Certified Rolfing - Ethics

Ethics is defined as being a set of principles of right conduct, and as a Rolfer the therapeutic relationship necessitates this structure as much as it is defined by it. Les Kertay, Advanced Rolfer, defines ethics as the principles of a therapeutic relationship. In this brief review I will discuss insight into how and why problems arise in the therapeutic relationship spoken to at the 2002 Rolf Institute Annual Meeting, and give general principles/guidelines into begging the question "What is Rolfing?"

The basic assumption with Rolfing is that complaints stem from a failure of the therapeutic relationship or ethics. "What to do about what is", is the Rolfers ontological resource that should be used when engaging a past, current, or future client. It appears to be as much a philosophy as it is a psychology, a complete lifestyle, which in and of itself begs the question "What is Rolfing?" All health care relations are therapeutic relations and the phenomena known, as Transference/Counter transference that exists between a Rolfer and his clients is palpable, in all meetings. The nature of the work will magnetize expectations of fix-it sessions and or desires to process emotions through the sessions, this is where it can start to get sticky. The Rolfer is always responsible for the framework of the relationship that always includes Transference/Counter transference so the boundaries and framework should begin with an Informed Consent form. This will always serve as a resource when dealing with unrecognized/unexpressed expectations of a client, a misunderstanding. NEVER HAVE SEX WITH A CLIENT. Do not make exceptions; if you do you have just changed the context of the relationship! Do not do anything with a client that you cannot discuss openly and comfortably. Remember that clients may be seeking boundaries by testing them.

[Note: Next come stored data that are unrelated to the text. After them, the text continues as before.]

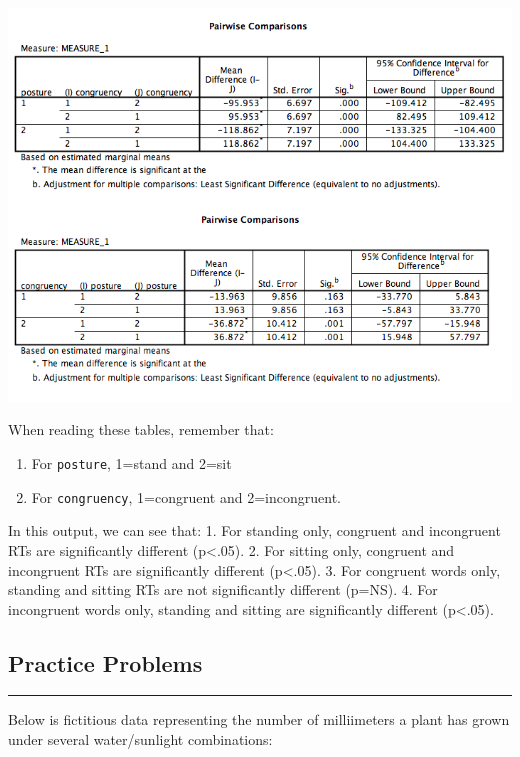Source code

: \documentclass[
]{book}
\providecommand{\tightlist}{%
  \setlength{\itemsep}{0pt}\setlength{\parskip}{0pt}}
\begin{document}
\includegraphics{img/10.4.35.png}

When reading these tables, remember that:

\begin{enumerate}
\def\labelenumi{\arabic{enumi}.}
\tightlist
\item
  For \texttt{posture}, 1=stand and 2=sit
\item
  For \texttt{congruency}, 1=congruent and 2=incongruent.
\end{enumerate}

In this output, we can see that:
1. For standing only, congruent and incongruent RTs are significantly different (p\textless.05).
2. For sitting only, congruent and incongruent RTs are significantly different (p\textless.05).
3. For congruent words only, standing and sitting RTs are not significantly different (p=NS).
4. For incongruent words only, standing and sitting are significantly different (p\textless.05).

\hypertarget{practice-problems-9}{%
\subsection{Practice Problems}\label{practice-problems-9}}

\begin{center}\rule{0.5\linewidth}{0.5pt}\end{center}

Below is fictitious data representing the number of milliimeters a plant has grown under several water/sunlight combinations:
\end{document}
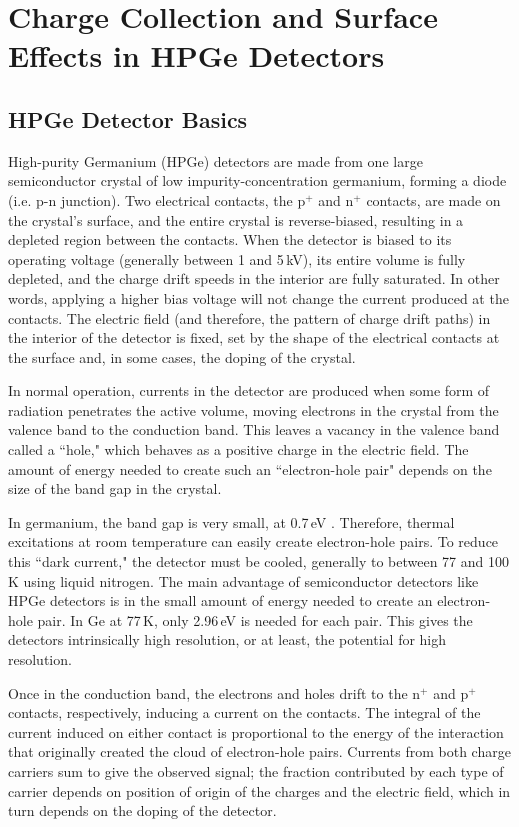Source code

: 
 
\chapter {Charge Collection and Surface Effects in HPGe Detectors}
\section{HPGe Detector Basics}
High-purity Germanium (HPGe) detectors are made from one large semiconductor crystal of low impurity-concentration germanium, forming a diode (i.e. p-n junction). Two electrical contacts, the p$^+$ and n$^+$ contacts, are made on the crystal's surface, and the entire crystal is reverse-biased, resulting in a depleted region between the contacts. When the detector is biased to its operating voltage (generally between 1 and 5\,kV), its entire volume is fully depleted, and the charge drift speeds in the interior are fully saturated. In other words, applying a higher bias voltage will not change the current produced at the contacts. The electric field (and therefore, the pattern of charge drift paths) in the interior of the detector is fixed, set by the shape of the electrical contacts at the surface and, in some cases, the doping of the crystal. 

In normal operation, currents in the detector are produced when some form of radiation penetrates the active volume, moving electrons in the crystal from the valence band to the conduction band. This leaves a vacancy in the valence band called a ``hole," which behaves as a positive charge in the electric field. The amount of energy needed to create such an ``electron-hole pair" depends on the size of the band gap in the crystal. 

In germanium, the band gap is very small, at 0.7\,eV \cite{Bertolini1968}. Therefore, thermal excitations at room temperature can easily create electron-hole pairs. To reduce this ``dark current," the detector must be cooled, generally to between 77 and 100\,K using liquid nitrogen. The main advantage of semiconductor detectors like HPGe detectors is in the small amount of energy needed to create an electron-hole pair. In Ge at 77\,K, only 2.96\,eV is needed for each pair. This gives the detectors intrinsically high resolution, or at least, the potential for high resolution. 

Once in the conduction band, the electrons and holes drift to the n$^+$ and p$^+$ contacts, respectively, inducing a current on the contacts. The integral of the current induced on either contact is proportional to the energy of the interaction that originally created the cloud of electron-hole pairs. Currents from both charge carriers sum to give the observed signal; the fraction contributed by each type of carrier depends on position of origin of the charges and the electric field, which in turn depends on the doping of the detector. 

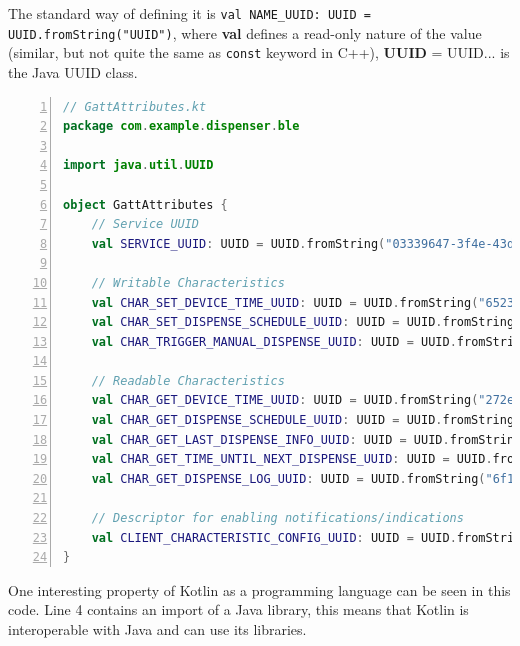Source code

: The standard way of defining it is \texttt{val NAME\_UUID: UUID = UUID.fromString("UUID")}, where \textbf{val} defines a read-only nature of the value (similar, but not quite the same as \texttt{const} keyword in C++), \textbf{UUID} = UUID... is the Java UUID class.



\begin{lstlisting}[style=kotlinstyle,caption={\ac{GATT} attributes defined in a separate file},label={lst:GATTs},float=htbp,language=Kotlin,numbers=left]
// GattAttributes.kt
package com.example.dispenser.ble

import java.util.UUID

object GattAttributes {
	// Service UUID
	val SERVICE_UUID: UUID = UUID.fromString("03339647-3f4e-43df-abff-fac54287cf1a")
	
	// Writable Characteristics
	val CHAR_SET_DEVICE_TIME_UUID: UUID = UUID.fromString("65232f1d-618a-4268-9050-0548142a4536")
	val CHAR_SET_DISPENSE_SCHEDULE_UUID: UUID = UUID.fromString("999c584e-06c0-49a1-995a-66b7c802ac1b")
	val CHAR_TRIGGER_MANUAL_DISPENSE_UUID: UUID = UUID.fromString("36bb95f2-e57e-4db9-b9aa-fb6541ee784e")
	
	// Readable Characteristics
	val CHAR_GET_DEVICE_TIME_UUID: UUID = UUID.fromString("272ee276-e37e-4d78-8c5e-bb7225d35074")
	val CHAR_GET_DISPENSE_SCHEDULE_UUID: UUID = UUID.fromString("b53c2ed4-ae26-476d-8414-011a025dddfc")
	val CHAR_GET_LAST_DISPENSE_INFO_UUID: UUID = UUID.fromString("40d3b5d8-5480-4b7b-a115-5fe86bf17d7d")
	val CHAR_GET_TIME_UNTIL_NEXT_DISPENSE_UUID: UUID = UUID.fromString("4b14acc4-768a-43e1-9d6c-0d97307e2666")
	val CHAR_GET_DISPENSE_LOG_UUID: UUID = UUID.fromString("6f182da7-c5a8-40ab-a637-f97ed6b5777b")
	
	// Descriptor for enabling notifications/indications
	val CLIENT_CHARACTERISTIC_CONFIG_UUID: UUID = UUID.fromString("00002902-0000-1000-8000-00805f9b34fb")
}
\end{lstlisting}
One interesting property of Kotlin as a programming language can be seen in this code. Line 4 contains an import of a Java library, this means that Kotlin is interoperable with Java and can use its libraries.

Problem clients can include those involved with workman's compensation or car accidents, which means an attorney is involved or soon will be so keep no secrets and give no guarantees. It is always best to be yourself in dealing with clients because you never know when you could be ordered to testify under oath or end the relationship. Make rules, don't break them. Never say, Rolfing can "do" anything, especially about pain, do not create expectations. It is also wise to separate the intake interview and the first session to give both parties time to gauge the potential or lack thereof. Some clients will jump around from every Rolfer in town so as to navigate control of the therapeutic relations. Don't get caught in the Victim Triangle.

"What is Rolfing?" Rolfing is an inquiry to the optimal functioning of the human being, so learn to tolerate ambiguity. It is a science, an art, a philosophy and psychology. It is action and non-action. It requires the practitioner to immerse him or herself in it completely, to merge with it. Honor the process by being completely unattached to expectations. Rolfing is the optimal functioning of the therapeutic relationship; so don't offer what the client doesn't want. Don't get caught in the trap of "trying" to legitimize Rolfing as if it needed recognition. This does not need recognition, it facilitates resource and points to a potential of higher order that does, and this is the manifestation of health in the context of the therapeutic relationship. Rolfing is always changing and adapting to the way of the human being. This, applied appropriately, is ethics at it's best.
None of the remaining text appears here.